• Task: Could you find every line in the records below that contains the word "types" and copy it?

• Source records:
Segment Open

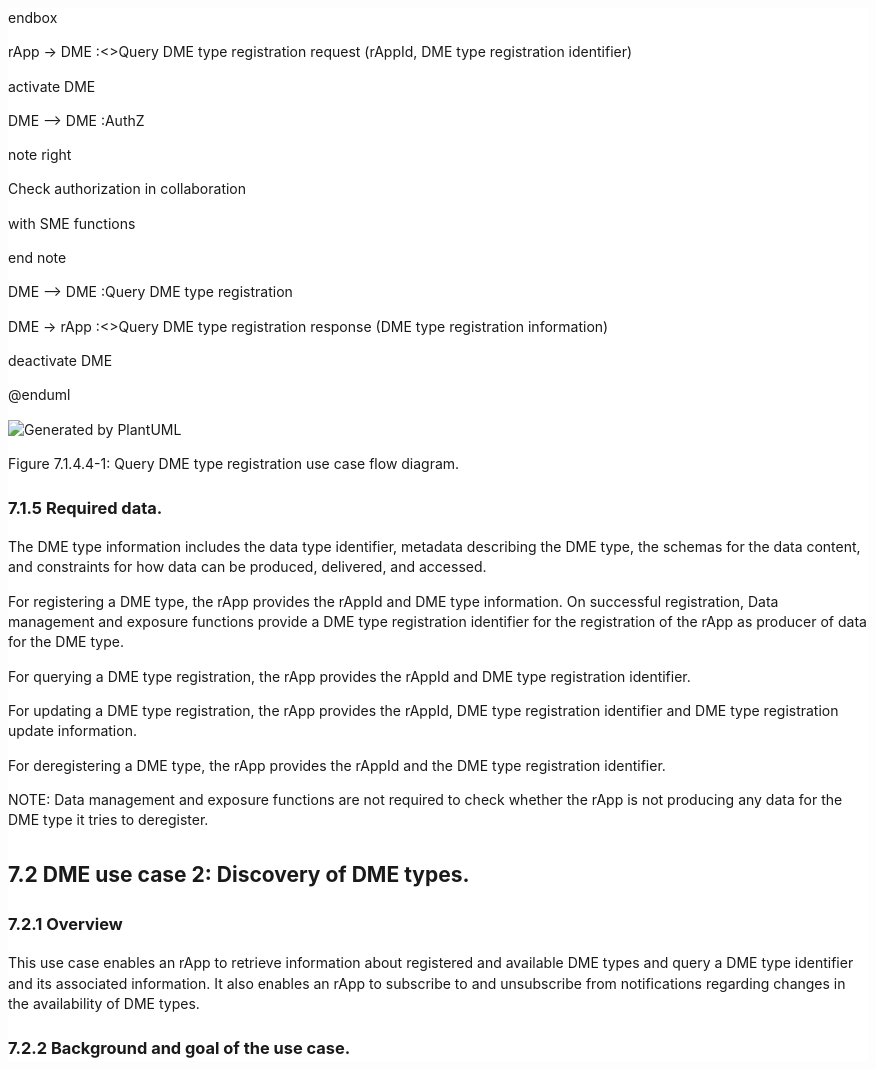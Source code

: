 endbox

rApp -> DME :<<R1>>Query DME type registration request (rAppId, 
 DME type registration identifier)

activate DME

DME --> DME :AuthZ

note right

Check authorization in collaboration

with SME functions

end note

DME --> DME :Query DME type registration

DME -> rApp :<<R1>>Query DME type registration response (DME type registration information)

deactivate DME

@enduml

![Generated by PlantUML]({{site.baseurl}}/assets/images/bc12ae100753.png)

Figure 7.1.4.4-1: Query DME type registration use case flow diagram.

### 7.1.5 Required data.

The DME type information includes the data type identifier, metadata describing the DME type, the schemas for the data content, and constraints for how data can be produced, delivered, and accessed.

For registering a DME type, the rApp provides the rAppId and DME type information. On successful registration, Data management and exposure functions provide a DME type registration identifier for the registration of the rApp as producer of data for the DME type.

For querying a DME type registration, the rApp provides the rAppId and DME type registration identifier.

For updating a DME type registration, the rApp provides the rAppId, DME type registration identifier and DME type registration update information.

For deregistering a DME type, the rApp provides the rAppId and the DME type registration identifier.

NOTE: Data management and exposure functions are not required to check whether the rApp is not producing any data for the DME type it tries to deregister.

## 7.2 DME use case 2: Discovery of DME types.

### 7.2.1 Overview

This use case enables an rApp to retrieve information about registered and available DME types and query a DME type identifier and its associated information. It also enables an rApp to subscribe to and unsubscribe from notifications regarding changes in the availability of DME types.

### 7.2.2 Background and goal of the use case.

Segment Closed

• Exercise result:
## 7.2 DME use case 2: Discovery of DME types.
This use case enables an rApp to retrieve information about registered and available DME types and query a DME type identifier and its associated information. It also enables an rApp to subscribe to and unsubscribe from notifications regarding changes in the availability of DME types.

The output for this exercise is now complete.